Magnitude do distrito: No Brasil, de acordo com a Constituição da República, o menor distrito tem 8 membros, e o maior tem 70. Juntamente com a Itália e a Áustria, o Brasil é um país que apresenta uma das magnitudes mais altas em um distrito, tendo um valor médio de 19 membros (Nicolau, 1996:54).

Barreira Eleitoral: A barreira eleitoral no Brasil foi adotada somente durante o regime militar e era utilizada como uma forma de dificultar a formação e representação de novos partidos, visto que todos eles haviam sido extintos (Lima Junior, 1993:41).

Durante o governo militar, um partido deveria conseguir um mínimo de 5% dos votos nas eleições para a Câmara dos Deputados para obter existência legal. Em 1978 passou-se a exigir que a organização e funcionamento de um partido dependesse dop apoio de pelo menos 5% de eleitores que tivessem participado nas últimas eleições, distribuídos em, pelo menos 9 distritos, com um mínimo de 3% em cada um deles (Nicolau, 1993:42). A partir de 1985, o partido deveria alcançar 3% dos votos para a Câmara dos Deputados, distribuídos em, pelo menos 5 distritos, com um mínimo de 2% em cada um deles, para obter representação (Nicolau, 1993:42).

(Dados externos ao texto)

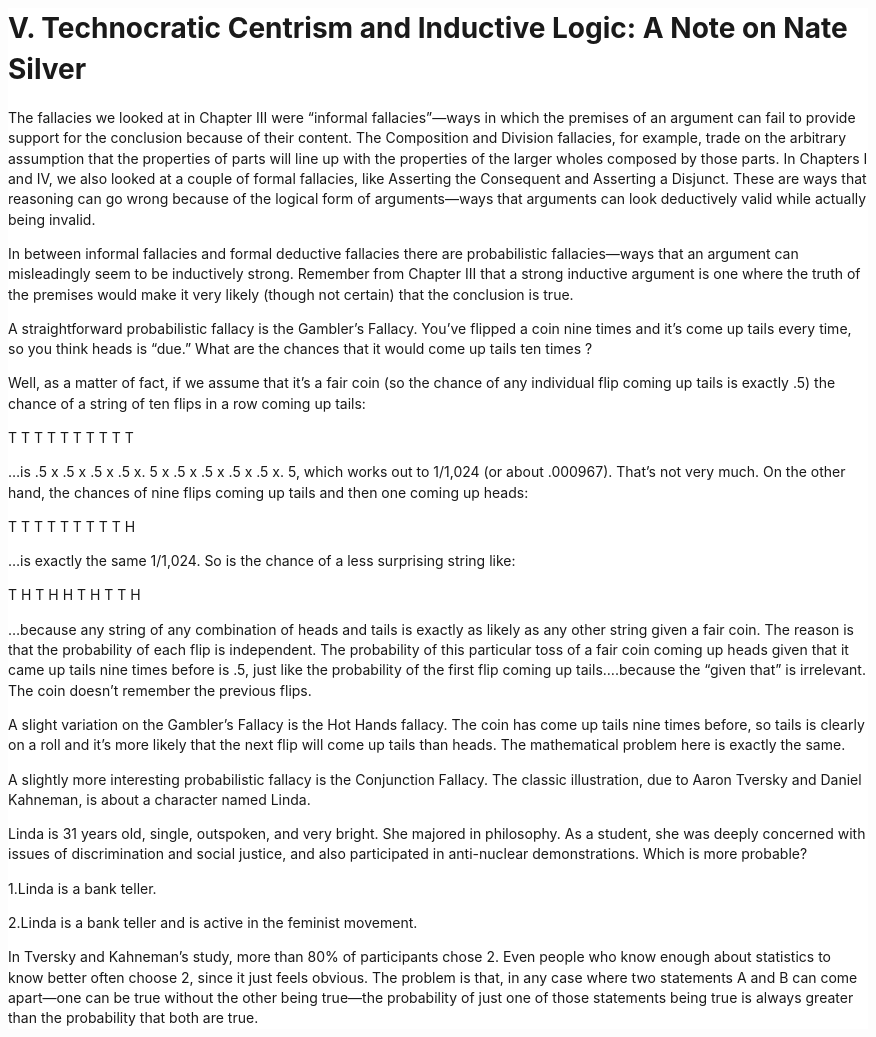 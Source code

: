# V. Technocratic Centrism and Inductive Logic: A Note on Nate Silver

The fallacies we looked at in Chapter III were “informal fallacies”—ways in which the premises of an argument can fail to provide support for the conclusion because of their content. The Composition and Division fallacies, for example, trade on the arbitrary assumption that the properties of parts will line up with the properties of the larger wholes composed by those parts. In Chapters I and IV, we also looked at a couple of formal fallacies, like Asserting the Consequent and Asserting a Disjunct. These are ways that reasoning can go wrong because of the logical form of arguments—ways that arguments can look deductively valid while actually being invalid.

In between informal fallacies and formal deductive fallacies there are probabilistic fallacies—ways that an argument can misleadingly seem to be inductively strong. Remember from Chapter III that a strong inductive argument is one where the truth of the premises would make it very likely (though not certain) that the conclusion is true.

A straightforward probabilistic fallacy is the Gambler’s Fallacy. You’ve flipped a coin nine times and it’s come up tails every time, so you think heads is “due.” What are the chances that it would come up tails ten times ?

Well, as a matter of fact, if we assume that it’s a fair coin (so the chance of any individual flip coming up tails is exactly .5) the chance of a string of ten flips in a row coming up tails:

T T T T T T T T T T

…is .5 x .5 x .5 x .5 x. 5 x .5 x .5 x .5 x .5 x. 5, which works out to 1/1,024 (or about .000967). That’s not very much. On the other hand, the chances of nine flips coming up tails and then one coming up heads:

T T T T T T T T T H

…is exactly the same 1/1,024. So is the chance of a less surprising string like:

T H T H H T H T T H

…because any string of any combination of heads and tails is exactly as likely as any other string given a fair coin. The reason is that the probability of each flip is independent. The probability of this particular toss of a fair coin coming up heads given that it came up tails nine times before is .5, just like the probability of the first flip coming up tails….because the “given that” is irrelevant. The coin doesn’t remember the previous flips.

A slight variation on the Gambler’s Fallacy is the Hot Hands fallacy. The coin has come up tails nine times before, so tails is clearly on a roll and it’s more likely that the next flip will come up tails than heads. The mathematical problem here is exactly the same.

A slightly more interesting probabilistic fallacy is the Conjunction Fallacy. The classic illustration, due to Aaron Tversky and Daniel Kahneman, is about a character named Linda.

Linda is 31 years old, single, outspoken, and very bright. She majored in philosophy. As a student, she was deeply concerned with issues of discrimination and social justice, and also participated in anti-nuclear demonstrations. Which is more probable?

1.Linda is a bank teller.

2.Linda is a bank teller and is active in the feminist movement.

In Tversky and Kahneman’s study, more than 80% of participants chose 2. Even people who know enough about statistics to know better often choose 2, since it just feels obvious. The problem is that, in any case where two statements A and B can come apart—one can be true without the other being true—the probability of just one of those statements being true is always greater than the probability that both are true.

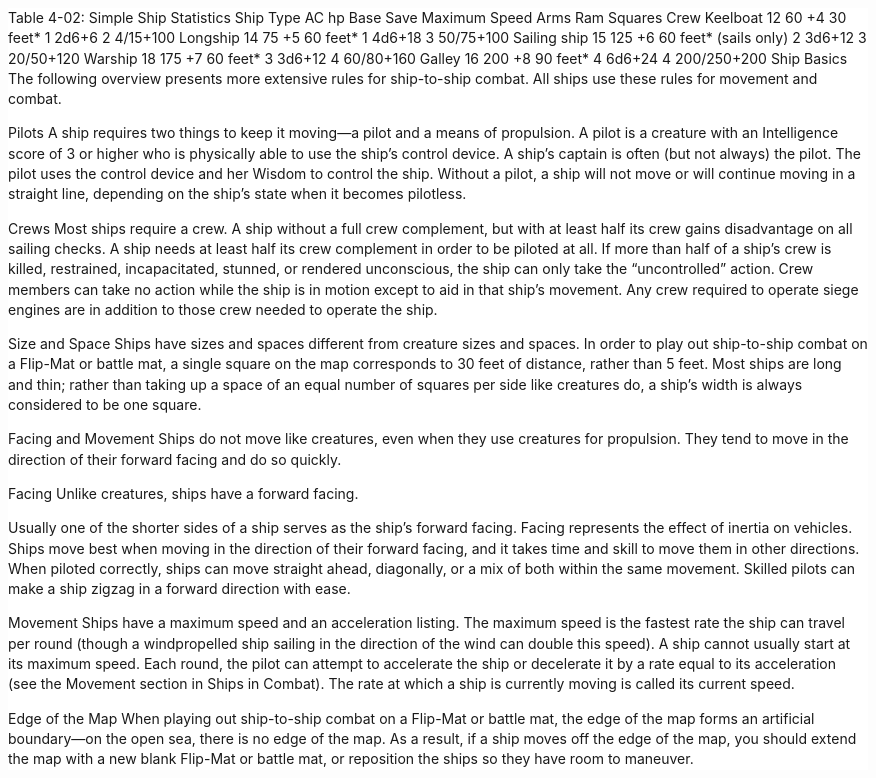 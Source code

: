 Table 4-02: Simple Ship Statistics
Ship Type	AC	hp	Base Save	Maximum Speed	Arms	Ram	Squares	Crew
Keelboat	12	60	+4	30 feet*	1	2d6+6	2	4/15+100
Longship	14	75	+5	60 feet*	1	4d6+18	3	50/75+100
Sailing ship	15	125	+6	60 feet* (sails only)	2	3d6+12	3	20/50+120
Warship	18	175	+7	60 feet*	3	3d6+12	4	60/80+160
Galley	16	200	+8	90 feet*	4	6d6+24	4	200/250+200
Ship Basics
The following overview presents more extensive rules for ship-to-ship combat. All ships use these rules for movement and combat.

Pilots
A ship requires two things to keep it moving—a pilot and a means of propulsion. A pilot is a creature with an Intelligence score of 3 or higher who is physically able to use the ship’s control device. A ship’s captain is often (but not always) the pilot. The pilot uses the control device and her Wisdom to control the ship. Without a pilot, a ship will not move or will continue moving in a straight line, depending on the ship’s state when it becomes pilotless.

Crews
Most ships require a crew. A ship without a full crew complement, but with at least half its crew gains disadvantage on all sailing checks. A ship needs at least half its crew complement in order to be piloted at all. If more than half of a ship’s crew is killed, restrained, incapacitated, stunned, or rendered unconscious, the ship can only take the “uncontrolled” action. Crew members can take no action while the ship is in motion except to aid in that ship’s movement. Any crew required to operate siege engines are in addition to those crew needed to operate the ship.

Size and Space
Ships have sizes and spaces different from creature sizes and spaces. In order to play out ship-to-ship combat on a Flip-Mat or battle mat, a single square on the map corresponds to 30 feet of distance, rather than 5 feet. Most ships are long and thin; rather than taking up a space of an equal number of squares per side like creatures do, a ship’s width is always considered to be one square.

Facing and Movement
Ships do not move like creatures, even when they use creatures for propulsion. They tend to move in the direction of their forward facing and do so quickly.

Facing Unlike creatures, ships have a forward facing.

Usually one of the shorter sides of a ship serves as the ship’s forward facing. Facing represents the effect of inertia on vehicles. Ships move best when moving in the direction of their forward facing, and it takes time and skill to move them in other directions. When piloted correctly, ships can move straight ahead, diagonally, or a mix of both within the same movement. Skilled pilots can make a ship zigzag in a forward direction with ease.

Movement
Ships have a maximum speed and an acceleration listing. The maximum speed is the fastest rate the ship can travel per round (though a windpropelled ship sailing in the direction of the wind can double this speed). A ship cannot usually start at its maximum speed. Each round, the pilot can attempt to accelerate the ship or decelerate it by a rate equal to its acceleration (see the Movement section in Ships in Combat). The rate at which a ship is currently moving is called its current speed.

Edge of the Map
When playing out ship-to-ship combat on a Flip-Mat or battle mat, the edge of the map forms an artificial boundary—on the open sea, there is no edge of the map. As a result, if a ship moves off the edge of the map, you should extend the map with a new blank Flip-Mat or battle mat, or reposition the ships so they have room to maneuver.
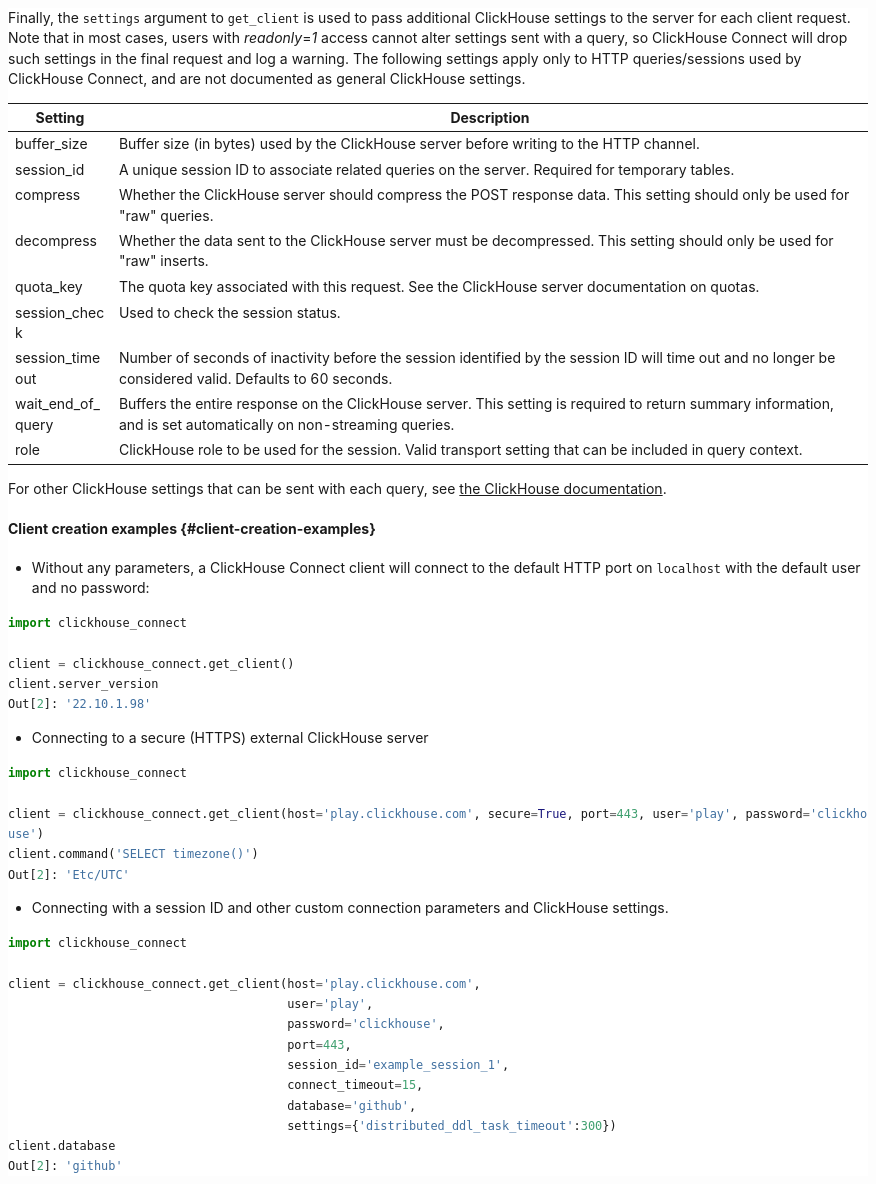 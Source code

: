 Finally, the `settings` argument to `get_client` is used to pass additional ClickHouse settings to the server for each client request. Note that in most cases, users with *readonly*=*1* access cannot alter settings sent with a query, so ClickHouse Connect will drop such settings in the final request and log a warning. The following settings apply only to HTTP queries/sessions used by ClickHouse Connect, and are not documented as general ClickHouse settings.

| Setting           | Description                                                                                                                                                      |
|-------------------|------------------------------------------------------------------------------------------------------------------------------------------------------------------|
| buffer_size       | Buffer size (in bytes) used by the ClickHouse server before writing to the HTTP channel.                                                                         |
| session_id        | A unique session ID to associate related queries on the server. Required for temporary tables.                                                                   |
| compress          | Whether the ClickHouse server should compress the POST response data. This setting should only be used for "raw" queries.                                        |
| decompress        | Whether the data sent to the ClickHouse server must be decompressed. This setting should only be used for "raw" inserts.                                         |
| quota_key         | The quota key associated with this request. See the ClickHouse server documentation on quotas.                                                                   |
| session_check     | Used to check the session status.                                                                                                                                |
| session_timeout   | Number of seconds of inactivity before the session identified by the session ID will time out and no longer be considered valid. Defaults to 60 seconds.         |
| wait_end_of_query | Buffers the entire response on the ClickHouse server. This setting is required to return summary information, and is set automatically on non-streaming queries. |
| role              | ClickHouse role to be used for the session. Valid transport setting that can be included in query context.                                                       |

For other ClickHouse settings that can be sent with each query, see [the ClickHouse documentation](/operations/settings/settings.md).

#### Client creation examples {#client-creation-examples}

- Without any parameters, a ClickHouse Connect client will connect to the default HTTP port on `localhost` with the default user and no password:

```python
import clickhouse_connect

client = clickhouse_connect.get_client()
client.server_version
Out[2]: '22.10.1.98'
```

- Connecting to a secure (HTTPS) external ClickHouse server

```python
import clickhouse_connect

client = clickhouse_connect.get_client(host='play.clickhouse.com', secure=True, port=443, user='play', password='clickhouse')
client.command('SELECT timezone()')
Out[2]: 'Etc/UTC'
```

- Connecting with a session ID and other custom connection parameters and ClickHouse settings.

```python
import clickhouse_connect

client = clickhouse_connect.get_client(host='play.clickhouse.com',
                                       user='play',
                                       password='clickhouse',
                                       port=443,
                                       session_id='example_session_1',
                                       connect_timeout=15,
                                       database='github',
                                       settings={'distributed_ddl_task_timeout':300})
client.database
Out[2]: 'github'
```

A exceção deste fato, nenhuma Constituição brasileira estabeleceu uma barreira mínima para a representação ou funcionamento dos partidos políticos. Dessa forma, no Brasil, é o quociente eleitoral, definido através da fórmula Hare, que funciona como barreira efetiva. Os partidos políticos que em cada eleição não haviam alcançado o quociente não teriam acesso a assentos que seriam distribuídos (Nicolau, 1993:43).

Fórmula Eleitoral: Desde 1932 a fórmula eleitoral utilizada é a mesma. Em primeiro lugar, é calculada a Quota Hare ou quociente eleitoral através da divisão do número de votos recebidos por cada partido pelo número de cadeiras que serão distribuídas. Em seguida, faz-se a distribuição dos restos. Até 1950, com a adoção do novo Código Eleitoral, os restos passaram a ser distribuídos através da fórmula D'Hondt (Nicolau, 2002 b:43, Porto, 2002:297). A partir de então, as fórmulas para distribuição de assentos permaneceram inalteradas.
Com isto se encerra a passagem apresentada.